# How to complete this task:
Return every line of the data that contains the string "pgdir".

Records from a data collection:
BEGIN

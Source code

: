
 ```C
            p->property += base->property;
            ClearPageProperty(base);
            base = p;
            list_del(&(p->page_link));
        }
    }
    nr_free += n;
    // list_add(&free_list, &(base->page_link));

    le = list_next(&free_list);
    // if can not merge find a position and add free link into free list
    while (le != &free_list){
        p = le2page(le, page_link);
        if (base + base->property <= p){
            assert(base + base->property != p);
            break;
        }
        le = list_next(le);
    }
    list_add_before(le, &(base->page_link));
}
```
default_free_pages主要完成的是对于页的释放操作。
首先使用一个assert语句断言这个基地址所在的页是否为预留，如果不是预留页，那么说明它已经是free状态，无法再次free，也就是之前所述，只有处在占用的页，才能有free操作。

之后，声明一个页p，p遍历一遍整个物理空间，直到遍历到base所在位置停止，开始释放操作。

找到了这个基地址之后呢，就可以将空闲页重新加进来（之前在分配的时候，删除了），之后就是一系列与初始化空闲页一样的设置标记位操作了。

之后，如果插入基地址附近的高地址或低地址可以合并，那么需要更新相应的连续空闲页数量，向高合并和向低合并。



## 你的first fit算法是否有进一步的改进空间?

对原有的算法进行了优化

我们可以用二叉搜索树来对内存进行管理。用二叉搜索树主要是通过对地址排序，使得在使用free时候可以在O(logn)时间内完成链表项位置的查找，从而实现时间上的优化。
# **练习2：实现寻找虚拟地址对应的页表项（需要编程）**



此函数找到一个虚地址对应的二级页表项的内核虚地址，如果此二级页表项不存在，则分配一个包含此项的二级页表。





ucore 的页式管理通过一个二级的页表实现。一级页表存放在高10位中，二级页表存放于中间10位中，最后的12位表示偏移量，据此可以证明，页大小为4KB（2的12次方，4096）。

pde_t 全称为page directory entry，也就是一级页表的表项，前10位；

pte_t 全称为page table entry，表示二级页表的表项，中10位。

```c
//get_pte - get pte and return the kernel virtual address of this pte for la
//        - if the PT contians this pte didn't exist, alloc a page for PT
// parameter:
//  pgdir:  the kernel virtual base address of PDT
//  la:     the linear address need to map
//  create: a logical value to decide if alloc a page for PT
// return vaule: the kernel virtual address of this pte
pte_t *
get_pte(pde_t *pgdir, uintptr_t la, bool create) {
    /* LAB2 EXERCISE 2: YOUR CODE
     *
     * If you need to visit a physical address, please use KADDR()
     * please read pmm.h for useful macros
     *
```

END
BEGIN

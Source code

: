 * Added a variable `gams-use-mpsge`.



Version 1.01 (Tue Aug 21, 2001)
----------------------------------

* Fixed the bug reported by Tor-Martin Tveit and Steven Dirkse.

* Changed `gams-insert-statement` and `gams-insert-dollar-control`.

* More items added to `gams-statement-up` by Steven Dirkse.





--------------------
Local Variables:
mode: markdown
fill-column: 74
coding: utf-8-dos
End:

END
BEGIN

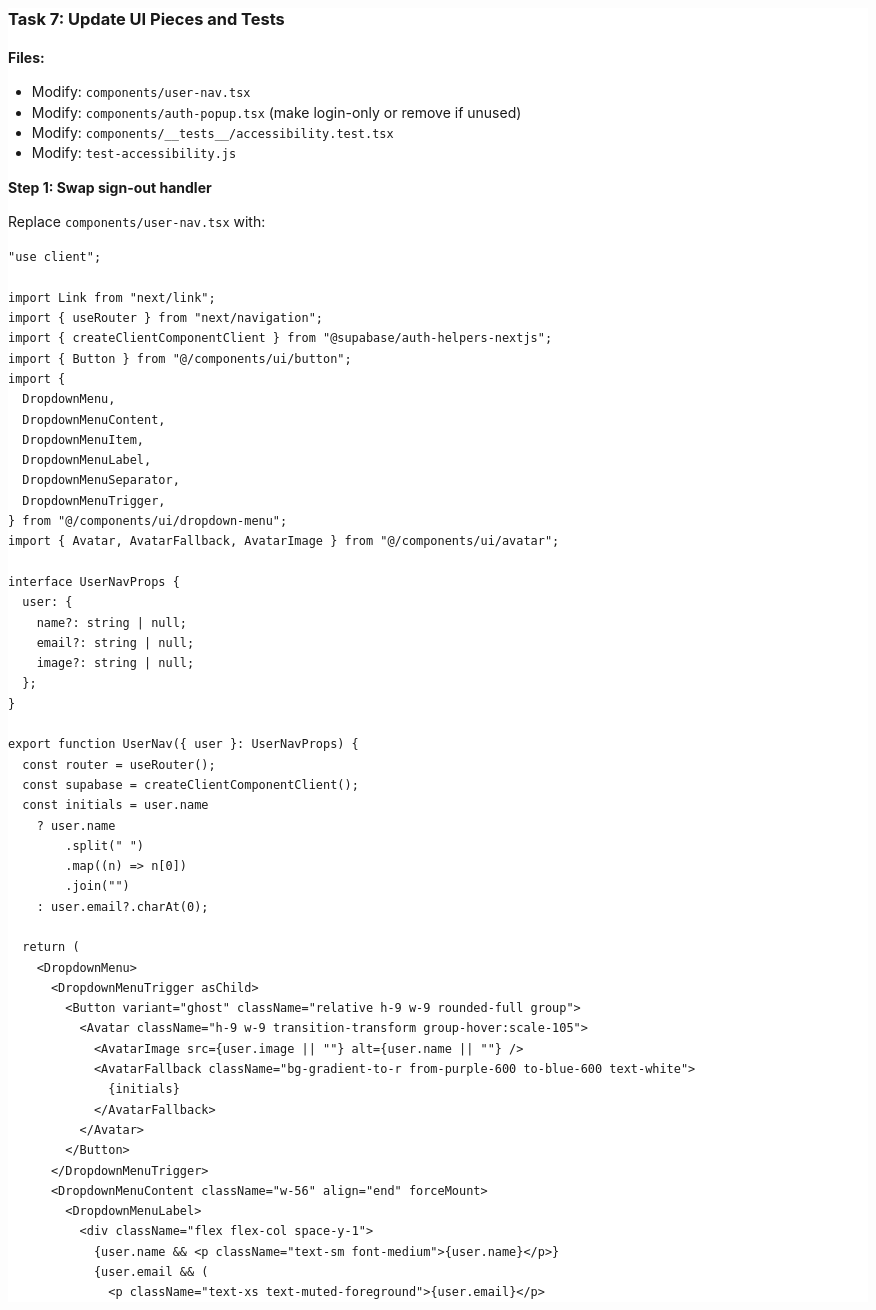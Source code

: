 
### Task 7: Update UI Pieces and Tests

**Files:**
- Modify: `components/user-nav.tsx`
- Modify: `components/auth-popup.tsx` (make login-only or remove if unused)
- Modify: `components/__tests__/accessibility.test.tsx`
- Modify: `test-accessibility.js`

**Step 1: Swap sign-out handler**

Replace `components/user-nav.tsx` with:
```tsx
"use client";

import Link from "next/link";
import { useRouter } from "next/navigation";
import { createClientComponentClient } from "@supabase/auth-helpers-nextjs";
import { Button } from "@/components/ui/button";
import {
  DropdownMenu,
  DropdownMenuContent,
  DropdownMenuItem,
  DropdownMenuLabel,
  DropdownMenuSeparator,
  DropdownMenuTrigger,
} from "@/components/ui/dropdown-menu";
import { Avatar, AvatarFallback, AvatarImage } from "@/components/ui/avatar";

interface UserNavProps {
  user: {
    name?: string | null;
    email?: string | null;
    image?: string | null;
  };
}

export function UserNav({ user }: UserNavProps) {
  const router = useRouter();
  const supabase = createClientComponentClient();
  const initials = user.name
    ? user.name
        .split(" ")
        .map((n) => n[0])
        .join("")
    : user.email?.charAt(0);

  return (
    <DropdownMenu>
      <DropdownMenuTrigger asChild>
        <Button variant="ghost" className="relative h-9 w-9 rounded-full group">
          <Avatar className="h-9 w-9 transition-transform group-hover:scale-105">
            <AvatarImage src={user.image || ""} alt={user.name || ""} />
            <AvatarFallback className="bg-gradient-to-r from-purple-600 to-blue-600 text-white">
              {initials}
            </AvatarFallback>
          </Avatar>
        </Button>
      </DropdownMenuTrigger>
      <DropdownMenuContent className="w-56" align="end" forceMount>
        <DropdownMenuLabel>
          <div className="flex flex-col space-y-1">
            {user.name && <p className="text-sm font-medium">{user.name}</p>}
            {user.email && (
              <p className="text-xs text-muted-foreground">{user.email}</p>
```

END

# Answer space:
//  pgdir:  the kernel virtual base address of PDT
get_pte(pde_t *pgdir, uintptr_t la, bool create) {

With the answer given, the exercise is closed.